= Pyotr Dementyev (footballer) =

Soviet footballer

Pyotr Timofeyevich (Peka) Dementyev (Пётр Тимофеевич (Пека) Дементьев), 12 December 1913 — 1998) was a Soviet footballer who mainly played for Dynamo Leningrad and Zenit, as well as internationally for the Soviet Union, in the 1930s and 1940s. Whereas Dementyev's teams never won any significant trophies, he is considered to be one of the most talented Soviet footballers of his generation.

==Career==
Dementyev was born in 1913 in Saint Petersburg. His father was a factory worker, and his younger brother, Nikolay Dementyev, also became a footballer. At the age of 13, Dementyev first played for the Merkur football club in the Championship of Leningrad, and later obtained a special permission to become a player of the Football Club of the Khalturin Textile Factory. He played as striker and became extremely popular with the supporters. In 1933, he was invited to play for the international selection, and eventually had 6 caps (until 1935), all of them in unofficial matches. From 1932, he also played for Dynamo Leningrad, in particular, since 1936, after the Soviet Union Football Championship was started, Dementyev played in the top division. In 1932 and 1935 with Dynamo he reached the second place in the division.

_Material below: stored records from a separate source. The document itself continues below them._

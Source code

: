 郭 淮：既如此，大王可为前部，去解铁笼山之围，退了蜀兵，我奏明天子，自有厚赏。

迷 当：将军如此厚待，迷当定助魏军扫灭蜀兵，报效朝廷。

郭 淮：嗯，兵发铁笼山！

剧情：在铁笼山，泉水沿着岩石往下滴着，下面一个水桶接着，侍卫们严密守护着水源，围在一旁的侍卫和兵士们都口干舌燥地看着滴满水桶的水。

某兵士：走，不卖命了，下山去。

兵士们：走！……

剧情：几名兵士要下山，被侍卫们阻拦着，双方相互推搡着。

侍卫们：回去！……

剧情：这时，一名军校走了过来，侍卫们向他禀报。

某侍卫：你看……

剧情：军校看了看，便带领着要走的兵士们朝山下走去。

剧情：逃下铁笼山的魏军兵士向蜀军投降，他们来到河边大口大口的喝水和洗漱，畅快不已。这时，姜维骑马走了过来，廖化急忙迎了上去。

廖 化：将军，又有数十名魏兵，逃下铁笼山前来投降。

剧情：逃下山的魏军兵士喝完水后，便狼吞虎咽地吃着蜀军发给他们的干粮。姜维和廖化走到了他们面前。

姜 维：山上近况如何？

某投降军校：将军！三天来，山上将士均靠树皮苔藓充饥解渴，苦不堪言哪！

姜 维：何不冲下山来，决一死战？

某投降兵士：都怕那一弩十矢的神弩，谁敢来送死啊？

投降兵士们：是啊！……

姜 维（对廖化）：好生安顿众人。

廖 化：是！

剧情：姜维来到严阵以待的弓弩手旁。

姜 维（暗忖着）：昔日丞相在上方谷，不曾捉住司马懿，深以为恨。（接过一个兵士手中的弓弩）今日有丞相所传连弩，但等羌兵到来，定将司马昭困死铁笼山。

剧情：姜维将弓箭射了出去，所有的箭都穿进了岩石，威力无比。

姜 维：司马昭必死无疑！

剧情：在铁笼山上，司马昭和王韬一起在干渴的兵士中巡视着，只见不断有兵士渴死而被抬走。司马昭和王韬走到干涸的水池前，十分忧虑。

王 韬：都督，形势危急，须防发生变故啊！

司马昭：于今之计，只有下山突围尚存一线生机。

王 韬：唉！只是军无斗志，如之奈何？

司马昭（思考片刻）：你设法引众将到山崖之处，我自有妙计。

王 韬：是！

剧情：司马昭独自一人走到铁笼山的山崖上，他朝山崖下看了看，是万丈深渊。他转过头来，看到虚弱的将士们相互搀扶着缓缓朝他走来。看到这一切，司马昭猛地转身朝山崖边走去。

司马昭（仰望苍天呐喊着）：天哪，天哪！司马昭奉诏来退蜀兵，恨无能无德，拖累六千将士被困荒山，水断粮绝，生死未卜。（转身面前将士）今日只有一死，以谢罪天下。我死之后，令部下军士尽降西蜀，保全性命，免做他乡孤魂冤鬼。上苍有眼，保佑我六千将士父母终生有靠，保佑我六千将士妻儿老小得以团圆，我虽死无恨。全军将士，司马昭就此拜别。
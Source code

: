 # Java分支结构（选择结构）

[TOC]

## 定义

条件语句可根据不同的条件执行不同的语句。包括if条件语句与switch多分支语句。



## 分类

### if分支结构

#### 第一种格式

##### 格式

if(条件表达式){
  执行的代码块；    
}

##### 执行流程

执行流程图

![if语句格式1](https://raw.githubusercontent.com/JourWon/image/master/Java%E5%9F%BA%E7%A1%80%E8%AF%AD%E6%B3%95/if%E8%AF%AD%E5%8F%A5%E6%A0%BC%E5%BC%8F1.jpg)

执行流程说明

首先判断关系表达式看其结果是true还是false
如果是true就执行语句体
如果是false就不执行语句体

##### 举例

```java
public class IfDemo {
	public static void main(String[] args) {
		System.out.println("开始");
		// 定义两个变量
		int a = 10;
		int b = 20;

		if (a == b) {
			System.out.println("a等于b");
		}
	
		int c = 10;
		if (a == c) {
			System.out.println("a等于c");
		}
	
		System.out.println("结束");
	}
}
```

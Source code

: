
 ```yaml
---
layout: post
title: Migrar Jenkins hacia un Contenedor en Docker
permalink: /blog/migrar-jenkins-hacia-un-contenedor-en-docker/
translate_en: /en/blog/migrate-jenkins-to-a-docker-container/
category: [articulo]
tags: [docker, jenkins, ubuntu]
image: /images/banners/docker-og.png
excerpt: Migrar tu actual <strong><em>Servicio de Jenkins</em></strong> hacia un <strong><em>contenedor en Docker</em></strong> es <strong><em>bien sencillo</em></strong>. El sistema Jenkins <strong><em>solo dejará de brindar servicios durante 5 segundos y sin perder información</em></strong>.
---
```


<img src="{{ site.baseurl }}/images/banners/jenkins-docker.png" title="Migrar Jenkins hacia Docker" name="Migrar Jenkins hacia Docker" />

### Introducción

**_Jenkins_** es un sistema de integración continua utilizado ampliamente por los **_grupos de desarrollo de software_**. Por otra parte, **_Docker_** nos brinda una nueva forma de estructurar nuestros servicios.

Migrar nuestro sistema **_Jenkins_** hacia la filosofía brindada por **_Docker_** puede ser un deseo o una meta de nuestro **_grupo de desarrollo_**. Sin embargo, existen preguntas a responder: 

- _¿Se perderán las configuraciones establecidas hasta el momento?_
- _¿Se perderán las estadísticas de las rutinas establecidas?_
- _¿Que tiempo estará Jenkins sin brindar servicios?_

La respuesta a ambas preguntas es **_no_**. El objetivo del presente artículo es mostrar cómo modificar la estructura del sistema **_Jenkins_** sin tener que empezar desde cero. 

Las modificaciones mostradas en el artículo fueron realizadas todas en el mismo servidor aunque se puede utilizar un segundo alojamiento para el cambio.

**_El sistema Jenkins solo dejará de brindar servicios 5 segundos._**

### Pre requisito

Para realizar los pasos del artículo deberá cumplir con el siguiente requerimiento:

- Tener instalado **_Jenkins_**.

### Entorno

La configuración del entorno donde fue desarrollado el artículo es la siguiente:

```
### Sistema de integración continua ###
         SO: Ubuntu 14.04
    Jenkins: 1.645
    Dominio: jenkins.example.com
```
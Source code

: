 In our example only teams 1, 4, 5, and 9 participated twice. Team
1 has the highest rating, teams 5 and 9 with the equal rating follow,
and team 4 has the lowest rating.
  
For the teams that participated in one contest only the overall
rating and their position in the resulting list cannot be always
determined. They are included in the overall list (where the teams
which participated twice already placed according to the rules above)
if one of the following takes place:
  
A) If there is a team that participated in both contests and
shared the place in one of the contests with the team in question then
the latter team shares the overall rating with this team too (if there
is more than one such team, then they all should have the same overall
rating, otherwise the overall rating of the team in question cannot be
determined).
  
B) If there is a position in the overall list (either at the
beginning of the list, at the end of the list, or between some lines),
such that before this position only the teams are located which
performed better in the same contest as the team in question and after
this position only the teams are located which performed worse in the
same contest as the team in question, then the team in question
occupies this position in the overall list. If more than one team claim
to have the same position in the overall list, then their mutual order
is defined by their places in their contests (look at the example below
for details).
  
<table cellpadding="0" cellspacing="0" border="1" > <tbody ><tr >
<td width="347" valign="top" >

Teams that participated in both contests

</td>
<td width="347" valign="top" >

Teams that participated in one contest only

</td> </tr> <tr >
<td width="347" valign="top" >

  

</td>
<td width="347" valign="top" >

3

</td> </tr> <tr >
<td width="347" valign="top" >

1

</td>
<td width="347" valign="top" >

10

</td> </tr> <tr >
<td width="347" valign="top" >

In 1937, playing against Dynamo Moscow, Dementyev was injured, and could not play for a year. He subsequently returned to Dynamo Leningrad, but had to leave in 1940, due to a conflict with the head coach Mikhail Butusov. The Soviet Union did not have a free transfer market, and Dementyev was told that he has to stay in Leningrad, which made Zenit the only option. He spent the season of 1941 with Zenit, having played 8 games, and then the World War II started, and the Championship was canceled. Dementyev was sent to Kazan and worked on a factory, but his parents stayed in Leningrad and died during the Siege of Leningrad.

In 1944, Dementyev was allowed to move to Moscow, and he played until 1946 for Krylia Sovetov. Subsequently he moved to Kiev, where he played two seasons for Dynamo Kyiv, and in 1949 returned to Dynamo Leningrad. Whereas all these clubs in the 1940s played in the top division, none of them was a medal contender, and Dementyev never recovered his pre-war level and standing. In total, Dementyev played 207 matches in the Soviet Union Championship, all of them in the top league. In 1952, he retired from association football.

Dementyev was also a top bandy player. In the 1930s, there was only one season of bandy championship of the Soviet Union, in 1936, and he reached the third place with Dynamo Leningrad.

After retirement from football, Dementyev worked as a coach, but never at the top level. He is described as a direct but not very social person, and he often run into disagreements with his colleagues. In 1978, he moved to Moscow, and subsequently published an autobiography. He was married and had three children. He died in 1998.